▼

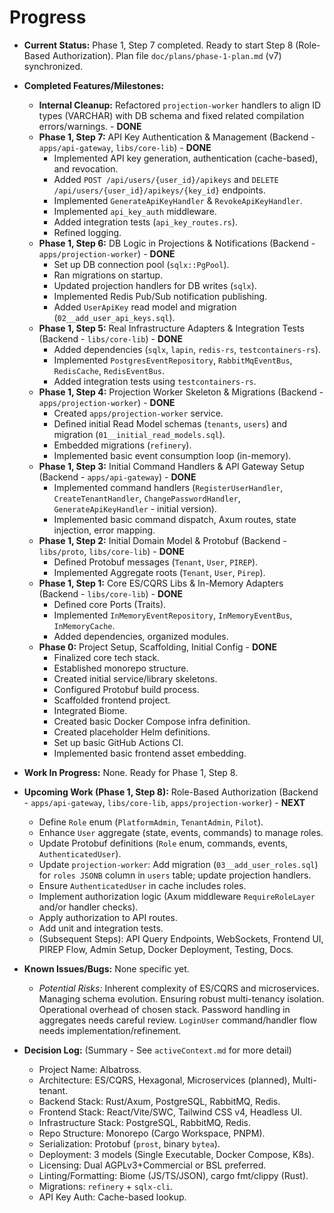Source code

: # Progress

* **Current Status:** Phase 1, Step 7 completed. Ready to start Step 8 (Role-Based Authorization). Plan file `doc/plans/phase-1-plan.md` (v7) synchronized.
* **Completed Features/Milestones:**
  * **Internal Cleanup:** Refactored `projection-worker` handlers to align ID types (VARCHAR) with DB schema and fixed related compilation errors/warnings. - **DONE**
  * **Phase 1, Step 7:** API Key Authentication & Management (Backend - `apps/api-gateway`, `libs/core-lib`) - **DONE**
    * Implemented API key generation, authentication (cache-based), and revocation.
    * Added `POST /api/users/{user_id}/apikeys` and `DELETE /api/users/{user_id}/apikeys/{key_id}` endpoints.
    * Implemented `GenerateApiKeyHandler` & `RevokeApiKeyHandler`.
    * Implemented `api_key_auth` middleware.
    * Added integration tests (`api_key_routes.rs`).
    * Refined logging.
  * **Phase 1, Step 6:** DB Logic in Projections & Notifications (Backend - `apps/projection-worker`) - **DONE**
    * Set up DB connection pool (`sqlx::PgPool`).
    * Ran migrations on startup.
    * Updated projection handlers for DB writes (`sqlx`).
    * Implemented Redis Pub/Sub notification publishing.
    * Added `UserApiKey` read model and migration (`02__add_user_api_keys.sql`).
  * **Phase 1, Step 5:** Real Infrastructure Adapters & Integration Tests (Backend - `libs/core-lib`) - **DONE**
    * Added dependencies (`sqlx`, `lapin`, `redis-rs`, `testcontainers-rs`).
    * Implemented `PostgresEventRepository`, `RabbitMqEventBus`, `RedisCache`, `RedisEventBus`.
    * Added integration tests using `testcontainers-rs`.
  * **Phase 1, Step 4:** Projection Worker Skeleton & Migrations (Backend - `apps/projection-worker`) - **DONE**
    * Created `apps/projection-worker` service.
    * Defined initial Read Model schemas (`tenants`, `users`) and migration (`01__initial_read_models.sql`).
    * Embedded migrations (`refinery`).
    * Implemented basic event consumption loop (in-memory).
  * **Phase 1, Step 3:** Initial Command Handlers & API Gateway Setup (Backend - `apps/api-gateway`) - **DONE**
    * Implemented command handlers (`RegisterUserHandler`, `CreateTenantHandler`, `ChangePasswordHandler`, `GenerateApiKeyHandler` - initial version).
    * Implemented basic command dispatch, Axum routes, state injection, error mapping.
  * **Phase 1, Step 2:** Initial Domain Model & Protobuf (Backend - `libs/proto`, `libs/core-lib`) - **DONE**
    * Defined Protobuf messages (`Tenant`, `User`, `PIREP`).
    * Implemented Aggregate roots (`Tenant`, `User`, `Pirep`).
  * **Phase 1, Step 1:** Core ES/CQRS Libs & In-Memory Adapters (Backend - `libs/core-lib`) - **DONE**
    * Defined core Ports (Traits).
    * Implemented `InMemoryEventRepository`, `InMemoryEventBus`, `InMemoryCache`.
    * Added dependencies, organized modules.
  * **Phase 0:** Project Setup, Scaffolding, Initial Config - **DONE**
    * Finalized core tech stack.
    * Established monorepo structure.
    * Created initial service/library skeletons.
    * Configured Protobuf build process.
    * Scaffolded frontend project.
    * Integrated Biome.
    * Created basic Docker Compose infra definition.
    * Created placeholder Helm definitions.
    * Set up basic GitHub Actions CI.
    * Implemented basic frontend asset embedding.

* **Work In Progress:** None. Ready for Phase 1, Step 8.

* **Upcoming Work (Phase 1, Step 8):** Role-Based Authorization (Backend - `apps/api-gateway`, `libs/core-lib`, `apps/projection-worker`) - **NEXT**
  * Define `Role` enum (`PlatformAdmin`, `TenantAdmin`, `Pilot`).
  * Enhance `User` aggregate (state, events, commands) to manage roles.
  * Update Protobuf definitions (`Role` enum, commands, events, `AuthenticatedUser`).
  * Update `projection-worker`: Add migration (`03__add_user_roles.sql`) for `roles JSONB` column in `users` table; update projection handlers.
  * Ensure `AuthenticatedUser` in cache includes roles.
  * Implement authorization logic (Axum middleware `RequireRoleLayer` and/or handler checks).
  * Apply authorization to API routes.
  * Add unit and integration tests.
  * (Subsequent Steps): API Query Endpoints, WebSockets, Frontend UI, PIREP Flow, Admin Setup, Docker Deployment, Testing, Docs.

* **Known Issues/Bugs:** None specific yet.
  * *Potential Risks:* Inherent complexity of ES/CQRS and microservices. Managing schema evolution. Ensuring robust multi-tenancy isolation. Operational overhead of chosen stack. Password handling in aggregates needs careful review. `LoginUser` command/handler flow needs implementation/refinement.

* **Decision Log:** (Summary - See `activeContext.md` for more detail)
  * Project Name: Albatross.
  * Architecture: ES/CQRS, Hexagonal, Microservices (planned), Multi-tenant.
  * Backend Stack: Rust/Axum, PostgreSQL, RabbitMQ, Redis.
  * Frontend Stack: React/Vite/SWC, Tailwind CSS v4, Headless UI.
  * Infrastructure Stack: PostgreSQL, RabbitMQ, Redis.
  * Repo Structure: Monorepo (Cargo Workspace, PNPM).
  * Serialization: Protobuf (`prost`, binary `bytea`).
  * Deployment: 3 models (Single Executable, Docker Compose, K8s).
  * Licensing: Dual AGPLv3+Commercial or BSL preferred.
  * Linting/Formatting: Biome (JS/TS/JSON), cargo fmt/clippy (Rust).
  * Migrations: `refinery` + `sqlx-cli`.
  * API Key Auth: Cache-based lookup.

▲

Exercise aim: In the listing above, locate the line with "and integration tests." and the line with "None specific yet.", then extract exactly those lines and every line between them, and nothing more.

Task response:
  * Add unit and integration tests.
  * (Subsequent Steps): API Query Endpoints, WebSockets, Frontend UI, PIREP Flow, Admin Setup, Docker Deployment, Testing, Docs.

* **Known Issues/Bugs:** None specific yet.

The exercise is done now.